Task to complete: Please filter the entries and return only the lines that include "socket".

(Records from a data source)
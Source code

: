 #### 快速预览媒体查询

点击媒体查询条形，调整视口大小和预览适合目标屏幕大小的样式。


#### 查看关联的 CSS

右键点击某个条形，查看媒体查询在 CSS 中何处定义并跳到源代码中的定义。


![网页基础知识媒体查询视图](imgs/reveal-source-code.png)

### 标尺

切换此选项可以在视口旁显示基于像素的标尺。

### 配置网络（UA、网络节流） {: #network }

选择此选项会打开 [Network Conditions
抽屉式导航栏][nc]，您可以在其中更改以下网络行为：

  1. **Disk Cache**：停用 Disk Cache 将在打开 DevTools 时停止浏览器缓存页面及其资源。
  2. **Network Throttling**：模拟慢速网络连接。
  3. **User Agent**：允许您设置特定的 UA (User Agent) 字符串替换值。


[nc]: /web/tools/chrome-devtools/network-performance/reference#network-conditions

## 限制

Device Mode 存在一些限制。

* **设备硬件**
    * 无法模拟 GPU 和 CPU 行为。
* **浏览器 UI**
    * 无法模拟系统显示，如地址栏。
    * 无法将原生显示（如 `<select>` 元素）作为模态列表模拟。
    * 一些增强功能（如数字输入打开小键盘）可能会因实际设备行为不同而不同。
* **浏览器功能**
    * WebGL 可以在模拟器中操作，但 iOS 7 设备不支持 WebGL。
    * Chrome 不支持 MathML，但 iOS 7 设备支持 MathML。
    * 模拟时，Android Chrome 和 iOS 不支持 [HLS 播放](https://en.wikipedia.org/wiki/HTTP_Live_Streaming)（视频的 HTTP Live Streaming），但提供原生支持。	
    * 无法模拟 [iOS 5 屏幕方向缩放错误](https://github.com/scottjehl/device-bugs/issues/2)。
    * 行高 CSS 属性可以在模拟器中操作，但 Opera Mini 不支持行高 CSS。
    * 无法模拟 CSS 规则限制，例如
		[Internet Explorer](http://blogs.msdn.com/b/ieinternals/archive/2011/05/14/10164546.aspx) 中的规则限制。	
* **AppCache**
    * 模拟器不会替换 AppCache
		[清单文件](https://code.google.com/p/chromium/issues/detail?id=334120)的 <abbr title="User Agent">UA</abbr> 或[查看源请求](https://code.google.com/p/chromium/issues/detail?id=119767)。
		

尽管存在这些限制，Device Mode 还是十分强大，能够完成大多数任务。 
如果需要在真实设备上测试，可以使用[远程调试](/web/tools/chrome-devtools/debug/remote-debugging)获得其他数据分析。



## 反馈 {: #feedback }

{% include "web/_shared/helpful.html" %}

* * *

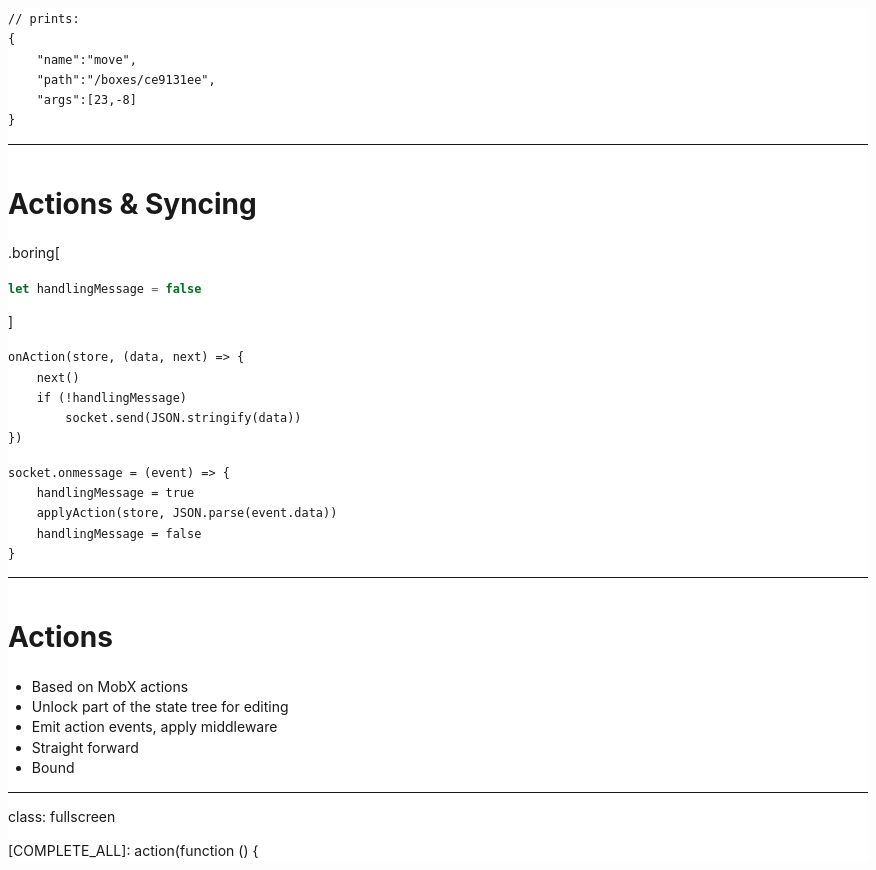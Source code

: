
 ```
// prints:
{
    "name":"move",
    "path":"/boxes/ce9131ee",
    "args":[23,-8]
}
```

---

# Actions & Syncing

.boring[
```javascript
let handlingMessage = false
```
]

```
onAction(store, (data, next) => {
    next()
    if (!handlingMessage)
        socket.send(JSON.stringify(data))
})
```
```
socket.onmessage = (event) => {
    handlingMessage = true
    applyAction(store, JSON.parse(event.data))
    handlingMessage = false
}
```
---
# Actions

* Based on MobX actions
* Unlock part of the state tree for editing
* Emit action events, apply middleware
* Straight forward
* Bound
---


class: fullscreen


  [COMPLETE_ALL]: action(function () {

Solution for this problem:
        socket.send(JSON.stringify(data))
socket.onmessage = (event) => {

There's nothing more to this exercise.